The Ministry of Primary and Mass Education and the Ministry of Education have demanded Tk18,500 crore more in the next budget to execute plans aimed at reducing dropouts and learning losses of pupils during the pandemic-led school closure.
The two ministries' catch-up schemes include introducing mid-day meals, raising stipends, increasing multimedia classes and continuing online classes.
However, the finance ministry has approved only Tk7,804 crore more in the upcoming budget.
"The Ministry of Primary and Mass Education, the Secondary and Higher Education Division and the Technical and Madrasah Education Division – all of them have proposed more budgetary allocations. We will finalise the funds after analysing their proposals," a Finance Division official involved in drafting the national budget told The Business Standard.
Preferring anonymity, the official said the main challenge for the next fiscal year would be to reduce the dropout rate of primary students as educational institutions had remained closed for a year. On the other hand, increasing the quality of secondary and higher education would be emphasised.
"But the government's revenue collection has to be taken into consideration," the Finance Division official noted.
In the current fiscal year, a total of Tk66,403 crore has been allocated for the primary and mass education and education ministries. Of the total allocation, the primary and mass education ministry has Tk24,940crore, secondary and higher education Tk33,119 crore, and technical and madrasah education Tk8,344 crore.
According to initial expenditure ceilings fixed by the Finance Division for the 2021-22 fiscal year, primary and mass education is supposed to spend Tk27,432 crore, secondary and higher education Tk36,431 crore, and technical and madrasa education about Tk10,000 crore.

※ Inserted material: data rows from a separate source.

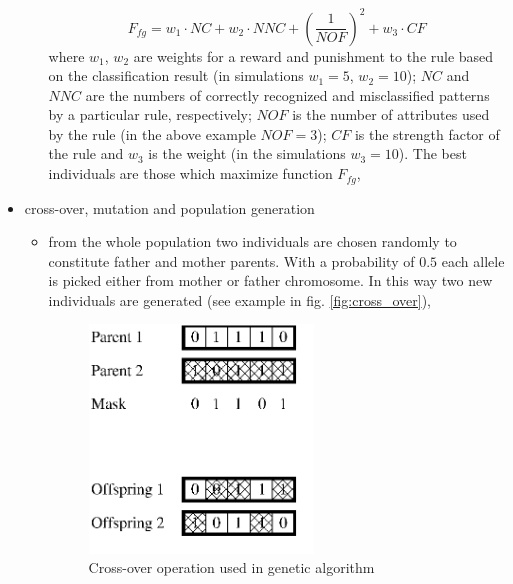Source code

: \begin{itemize}
\begin{itemize}
                \begin{equation}
                    F_{fg} = w_1\cdot NC + w_2\cdot NNC + (\frac{1}{NOF})^2 +
                    w_3\cdot CF
                    \label{eq:fuzzy_fitness}
                \end{equation}
                where $w_1$, $w_2$ are weights for a reward and punishment to
                the rule based on the classification result (in simulations
                $w_1=5$, $w_2=10$); $NC$ and $NNC$ are
                the numbers of correctly recognized and misclassified patterns
                by a particular rule, respectively; $NOF$ is the number of
                attributes used by the rule (in the above example $NOF=3$);
                $CF$ is the strength factor of the rule and $w_3$ is the
                weight (in the simulations $w_3=10$).
                The best individuals are those which maximize function
                $F_{fg}$,
        \end{itemize}
    \item cross-over, mutation and population generation
        \begin{itemize}
            \item from the whole population two individuals are chosen
                randomly to constitute father and mother parents. With a
                probability of $0.5$ each allele is picked either from mother
                or father chromosome. In this way two new
                individuals are generated (see example in fig.
                \ref{fig:cross_over}),
                \begin{figure}[H]
                    \begin{center}
                        \includegraphics[width=0.6\textwidth, height=0.5\textwidth]{fig/cross_over.png}
                    \end{center}
                    \caption{Cross-over operation used in genetic algorithm}

\end{figure}
\end{itemize}
\end{itemize}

Primary education will not take any new project
Mohammad Nurunnabi, senior assistant secretary (budget) of the primary and mass education ministry, said the ministry had proposed a Tk29,500crore allocation in the next budget, of which Tk128 crore would be spent on reducing dropouts and recovering learning losses.

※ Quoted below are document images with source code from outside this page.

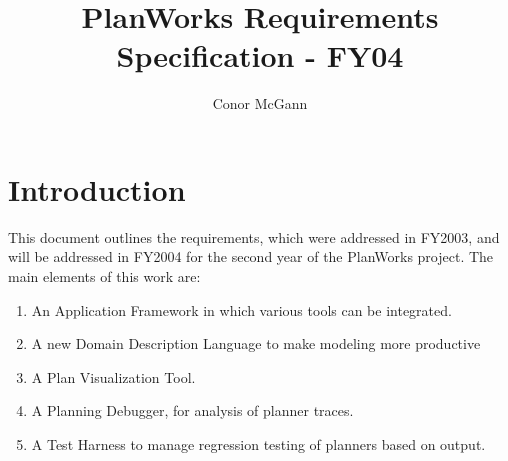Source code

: \documentclass[twoside, 11pt]{article}
\author{Conor McGann}
\title{PlanWorks Requirements Specification - FY04}
\begin{document}
\maketitle

\section{Introduction}
This document outlines the requirements, which were addressed in FY2003, and will be addressed in FY2004 for the second year of the PlanWorks project. The main elements of this work are:
\begin{enumerate}
\item An Application Framework in which various tools can be integrated.
\item A new Domain Description Language to make modeling more productive
\item A Plan Visualization Tool.
\item A Planning Debugger, for analysis of planner traces.
\item A Test Harness to manage regression testing of planners based on output.
\end{enumerate}
\end{document}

He added that the ministry would not take up any new development projects this year due to the pandemic-driven situation.
The official said the authorities would introduce mid-day meals at schools so that students belonging to poor families did not leave their classes. Moreover, monthly stipends for each student would be raised to Tk150 from Tk100.

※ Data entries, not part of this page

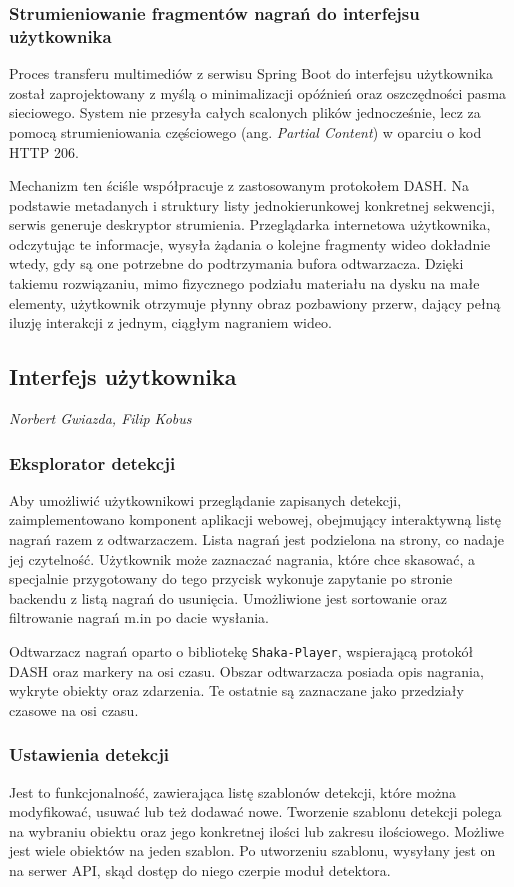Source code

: \subsubsection{Strumieniowanie fragmentów nagrań do interfejsu użytkownika}
Proces transferu multimediów z serwisu Spring Boot do interfejsu użytkownika został zaprojektowany z myślą o minimalizacji opóźnień oraz oszczędności pasma sieciowego. System nie przesyła całych scalonych plików jednocześnie, lecz za pomocą strumieniowania częściowego (ang. \textit{Partial Content}) w oparciu o kod HTTP 206.

Mechanizm ten ściśle współpracuje z zastosowanym protokołem DASH. Na podstawie metadanych i struktury listy jednokierunkowej konkretnej sekwencji, serwis generuje deskryptor strumienia. Przeglądarka internetowa użytkownika, odczytując te informacje, wysyła żądania o kolejne fragmenty wideo dokładnie wtedy, gdy są one potrzebne do podtrzymania bufora odtwarzacza. Dzięki takiemu rozwiązaniu, mimo fizycznego podziału materiału na dysku na małe elementy, użytkownik otrzymuje płynny obraz pozbawiony przerw, dający pełną iluzję interakcji z jednym, ciągłym nagraniem wideo.

\subsection{Interfejs użytkownika}

\small \textit{Norbert Gwiazda, Filip Kobus}
\subsubsection{Eksplorator detekcji}
Aby umożliwić użytkownikowi przeglądanie zapisanych detekcji, zaimplementowano komponent aplikacji webowej, obejmujący interaktywną listę nagrań razem z odtwarzaczem. Lista nagrań jest podzielona na strony, co nadaje jej czytelność. Użytkownik może zaznaczać nagrania, które chce skasować, a specjalnie przygotowany do tego przycisk wykonuje zapytanie po stronie backendu z listą nagrań do usunięcia. Umożliwione jest sortowanie oraz filtrowanie nagrań m.in po dacie wysłania.

Odtwarzacz nagrań oparto o bibliotekę \texttt{Shaka-Player}, wspierającą protokół DASH oraz markery na osi czasu. Obszar odtwarzacza posiada opis nagrania, wykryte obiekty oraz zdarzenia. Te ostatnie są zaznaczane jako przedziały czasowe na osi czasu.
\subsubsection{Ustawienia detekcji}
Jest to funkcjonalność, zawierająca listę szablonów detekcji, które można modyfikować, usuwać lub też dodawać nowe. Tworzenie szablonu detekcji polega na wybraniu obiektu oraz jego konkretnej ilości lub zakresu ilościowego. Możliwe jest wiele obiektów na jeden szablon. Po utworzeniu szablonu, wysyłany jest on na serwer API, skąd dostęp do niego czerpie moduł detektora.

"Our main focus will be to reduce dropouts and recover learning losses. If required, we will mobilise the unspent funds for these priorities," he added.
Secondary education division to construct buildings, appoint teachers
The Secondary and Higher Education Division has sought Tk43,681 crore in allocation in the next budget – Tk7,250 crore more than the expenditure ceiling fixed by the Finance Division.
Fazlur Rahman, senior assistant secretary (budget) of the Secondary and Higher Education Division, said more money was needed to conduct multimedia classes, continue online teaching, provide educational institutions with broadband internet, construct new buildings and appoint teachers.
"Therefore, we have asked the finance ministry for an additional expenditure of Tk7,250crore," he said.
Officials of the division said 3 lakh teachers would be imparted training on ICT to conduct 30 lakh multimedia classes in the next financial year.
Besides, the division plans to construct and expand new academic buildings in 6,250 private secondary schools, 300 government and 1,500 private colleges. The new educational institutions will have multimedia classrooms and ICT labs.
Meanwhile, the education ministry plans to construct new academic buildings in 323 government secondary schools, provide ICT materials and set up laboratories. Besides, it aims to distribute Tk2,235 crore in stipends to about 44 lakh students from class VI to class XII in the new fiscal year.
Md Moniruzzaman, additional secretary (development) of the Technical and Madrasah Education Division, said the finance ministry spending ceiling was too inadequate for both learning recovery and development.
"Therefore, we have sent a letter to the finance division seeking additional allocation," he told TBS.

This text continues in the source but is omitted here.